対する神楽は剣を持った腕をだらりと下ろしどこ吹く風と言わないばかりに体を弛緩していた。
(ただのはったりか?無駄に時間を――)
そう心の中で考えていると、眼前に剣が振り下ろされていた。
「武技―回避!」
辛うじて転げるように倒れ込みながら剣を避ける。
「うーんやっぱりしっくり来ないわね。」
感触を確かめる様に、何度も剣を握り直しながら呟く神楽。ドーンは信じられないとばかりに大きく目を見開きながら何が起きたのかと考えながら土まみれになりながら立ち上がる。
(武技か?それもと幻術でも掛けらたのか?)
「ははっ!凄いな。まるで見えなかったよ。」
「まだ少し早かったかしら?なら次はもっと遅くするわね。」
「あぁ!いいとも!私も全力でいかせてもらおう!武技―視覚強化!能力向上!」
たった一歩、それだけで五メートル以上あった距離を詰められた。残像が見えるほどの剣速で振り下ろされた剣をとっさに武技、要塞を発動しながら剣をぶつける勢いで防ぐ――否、防ごうとした。
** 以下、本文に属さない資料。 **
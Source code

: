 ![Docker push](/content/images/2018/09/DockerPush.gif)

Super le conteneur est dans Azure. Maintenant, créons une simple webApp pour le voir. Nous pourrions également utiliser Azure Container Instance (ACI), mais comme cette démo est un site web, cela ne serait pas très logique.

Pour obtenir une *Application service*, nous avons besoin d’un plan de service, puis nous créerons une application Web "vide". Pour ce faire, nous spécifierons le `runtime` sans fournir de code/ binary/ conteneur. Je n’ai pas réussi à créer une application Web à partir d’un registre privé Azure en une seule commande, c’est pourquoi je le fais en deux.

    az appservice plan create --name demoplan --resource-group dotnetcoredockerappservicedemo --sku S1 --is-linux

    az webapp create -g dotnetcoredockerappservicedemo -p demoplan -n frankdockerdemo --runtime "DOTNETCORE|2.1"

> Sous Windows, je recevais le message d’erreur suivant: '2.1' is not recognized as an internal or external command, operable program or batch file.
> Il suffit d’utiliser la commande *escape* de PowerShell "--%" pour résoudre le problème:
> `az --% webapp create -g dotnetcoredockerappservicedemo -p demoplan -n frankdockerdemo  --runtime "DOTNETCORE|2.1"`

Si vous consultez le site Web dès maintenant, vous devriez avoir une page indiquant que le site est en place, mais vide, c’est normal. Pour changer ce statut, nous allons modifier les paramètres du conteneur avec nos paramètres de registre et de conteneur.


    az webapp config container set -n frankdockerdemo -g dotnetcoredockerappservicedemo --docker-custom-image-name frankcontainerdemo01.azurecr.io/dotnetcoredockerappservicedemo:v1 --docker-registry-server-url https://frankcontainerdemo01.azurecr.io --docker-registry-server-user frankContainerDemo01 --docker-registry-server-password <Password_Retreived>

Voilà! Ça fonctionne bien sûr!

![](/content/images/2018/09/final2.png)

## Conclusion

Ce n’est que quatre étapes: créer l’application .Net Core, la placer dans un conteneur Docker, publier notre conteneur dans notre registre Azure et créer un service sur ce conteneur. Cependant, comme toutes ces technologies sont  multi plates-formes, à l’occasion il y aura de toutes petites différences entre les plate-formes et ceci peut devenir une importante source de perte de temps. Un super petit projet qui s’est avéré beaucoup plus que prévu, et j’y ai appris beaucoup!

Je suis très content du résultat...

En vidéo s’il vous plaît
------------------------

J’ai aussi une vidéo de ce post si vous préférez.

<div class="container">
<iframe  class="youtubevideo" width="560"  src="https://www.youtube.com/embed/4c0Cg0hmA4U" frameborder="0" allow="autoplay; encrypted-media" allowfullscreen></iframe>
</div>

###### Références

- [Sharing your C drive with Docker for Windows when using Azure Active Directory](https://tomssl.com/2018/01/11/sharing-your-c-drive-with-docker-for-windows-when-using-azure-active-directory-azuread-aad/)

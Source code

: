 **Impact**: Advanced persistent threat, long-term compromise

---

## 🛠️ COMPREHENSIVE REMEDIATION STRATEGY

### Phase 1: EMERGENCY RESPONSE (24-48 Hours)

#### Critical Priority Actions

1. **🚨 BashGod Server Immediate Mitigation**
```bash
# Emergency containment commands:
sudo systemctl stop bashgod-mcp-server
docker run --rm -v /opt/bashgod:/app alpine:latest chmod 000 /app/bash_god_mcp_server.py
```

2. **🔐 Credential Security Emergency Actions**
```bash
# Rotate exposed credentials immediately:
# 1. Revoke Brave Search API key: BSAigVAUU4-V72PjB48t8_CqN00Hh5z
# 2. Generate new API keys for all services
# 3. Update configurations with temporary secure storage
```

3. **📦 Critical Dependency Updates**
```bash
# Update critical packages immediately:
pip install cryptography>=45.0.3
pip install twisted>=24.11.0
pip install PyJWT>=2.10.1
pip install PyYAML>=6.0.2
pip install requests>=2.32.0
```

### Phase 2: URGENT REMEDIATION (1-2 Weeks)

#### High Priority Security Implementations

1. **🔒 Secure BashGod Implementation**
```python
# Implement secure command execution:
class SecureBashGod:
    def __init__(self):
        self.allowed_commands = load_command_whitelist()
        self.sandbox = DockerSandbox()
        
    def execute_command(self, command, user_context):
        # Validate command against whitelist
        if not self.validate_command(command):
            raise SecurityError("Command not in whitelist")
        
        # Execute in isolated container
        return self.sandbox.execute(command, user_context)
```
まるで生き物として格が違う―要塞の上から押し潰されていく。こんなにも細い体のどこにそんな力があるのかまるで分からない。目の前にいるのがトロールならまだ納得が出来る、そう思えるような一撃であった。
「ぐ、ぐうう!!ま、参った!」
片膝をつき、今にも折れんばかりの剣を全身で支えながら唸るように叫んだ。対する神楽は視線を外しておりまるで聞いてないかのように未だに剣を振り下ろそうとしてた。その視線は宵月が駄々を捏ねない様に買ってきたポロック揚げに釘付けにされていた。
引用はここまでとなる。